In addition to a self-contained power plant, McMurdo Station has its own water and sewage plants with many miles of piping. Water is pulled from beneath 15 feet of sea ice and piped to a water plant where it is desalinated by reverse osmosis. It is then minimally treated — it’s naturally some of the cleanest water on earth — and distributed throughout the station. Wastewater and sewage are piped to the treatment plant where the sewage is dried, compacted, and shipped to California for disposal.
Nine miles of electric heat, called “heat trace,” runs the full length of the pipeline. A few years ago, serious problems had been created by the fact that the original system was 20 years old and failing. In response, a special 18-month project was launched in order for electricians to analyze and overhaul the entire system. The heat-trace upgrade project consisted of 22 people, including electricians, plumbers, insulators, and general assistants.
According to Project Manager Mike St. Jean, the old heat-trace system was not energy efficient and posed a danger to the safety of the community. When electrical lines broke, the only way to identify breaks was to have a USAP employee walk the pipelines daily, looking for small red lights set periodically along the pipeline. This task presented quite a challenge due to blowing and drifting snow.
Because much of the piping, though above ground, was buried in several feet of ice and snow, there was a lot of chipping and shoveling to be done. Then, there was also inspecting and analyzing the current state of the system to determine how much conduit and pipe needed to be replaced, the source of existing power, and the best location for the new control panels. Although many sections of pipe had to be replaced, the real challenge was the complete electrical rewiring that took place. Insulated wire was run through a ¾-inch conduit, which was placed inside 4 inches of rigid insulation, creating a 9-inch pipe. Miles of these pipes were laid throughout the station, mounted at about knee level so that much of the blowing snow would not be trapped, creating unnecessary buildup.
An electrician works on the heat-trace project at McMurdo Station. (Photo by Danny Warrick)
One of the most exciting features of the new heat-trace system is the direct digital control (DDC) component, which allows remote monitoring of every line. Rather than having a person walk the line on-site in Antarctica, the system can be monitored and controlled by DDC and energy engineers in the United States. According to St. Jean, the new system is 40% more efficient, which saves
approximately $300,000 a year in energy costs.

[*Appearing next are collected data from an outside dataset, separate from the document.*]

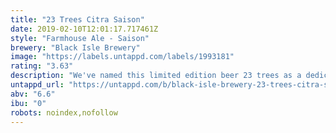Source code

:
 ```yaml
---
title: "23 Trees Citra Saison"
date: 2019-02-10T12:01:17.717461Z
style: "Farmhouse Ale - Saison"
brewery: "Black Isle Brewery"
image: "https://labels.untappd.com/labels/1993181"
rating: "3.63"
description: "We've named this limited edition beer 23 trees as a dedication to replace 23 ancient trees that were needlessly felled on the bordering land to our Organic farm on the black isle. We love our surroundings, welcome the birds and the bees and work hard to maintain our land so that wildlife can thrive naturally. We will not stand for the irresponsible destruction of 23 perfectly good broad-leaf trees which provided a habitat for hundreds of species, oxygen we breathe and beautiful century-old character to our environment. We will replace these 23 trees and will plant 200 more in their place.   Aroma - Citrus and tropical fruit, spice faint pine resin, candied peel.   Appearance - Pale straw colour, rocky/frothy bright white head, sparkly high carbonation.   Flavour - Spice, tropical fruit, slightly sweet, rich malt body, light peppery heat, zest."
untappd_url: "https://untappd.com/b/black-isle-brewery-23-trees-citra-saison/1993181"
abv: "6.6"
ibu: "0"
robots: noindex,nofollow
---
```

Just can’t get enough. As was the case on the heat-trace upgrade project, electricians working in Antarctica sustain harsh conditions to get the job done — 9 hours a day, six days a week is the norm. Nevertheless, people go back season after season and year after year. More than 1,000 individuals can be found at McMurdo during the endless daylight of “summer,” followed by a couple hundred who “winter over” to endure the ongoing days of darkness and bitter cold. There’s no doubt that at least a handful of the committed few will continue to be electricians, inspiring new generations of electrical workers to answer this call for career opportunities and adventure in this land of extremes.
Fey has worked in Antarctica for two seasons as a heating mechanic/emergency communications operator. You can reach her at firstname.lastname@example.org. The United States Antarctic Program is managed by the National Science Foundation.
To learn more, visit: www.usap.gov.
SIDEBAR: Antarctica Fun Facts
Stats. Nearly twice the size of Australia, Antarctica is the fifth largest continent in the world — and the highest, driest, coldest, windiest, and emptiest place on earth. An ice sheet covers approximately 98% of Antarctica’s 5 million square miles. At its thickest point, the ice sheet is 3 miles deep. This ice makes up approximately 90% of all of the world’s ice (by volume) and accounts for 70% of all the world’s fresh water. The area of sea ice around Antarctica varies from 1 million sq miles (4 million sq km) in summer to 7.7 million sq miles (20 million sq km) in winter.
Climate conditions. The coldest temperature recorded in the interior is -129°F, yet on the coast in the summer season, temperatures can reach into the 50s. The mean annual temperature at South Pole Station is -56°F. During the austral summer, temperatures at McMurdo Station may reach as high as 50°F, while at South Pole Station the summer temperature may reach 0°F. Palmer Station has a milder climate, with summer temperatures reaching as high as 55°F. Winds have been recorded as high as 199 mph in Antarctica, though much of the time they are moderate. While the continent is known for ferocious storms, there is little snowfall. Annual coastal precipitation is 8 inches, and the interior gets even less. The average elevation of Antarctica is 1.5 miles above sea level.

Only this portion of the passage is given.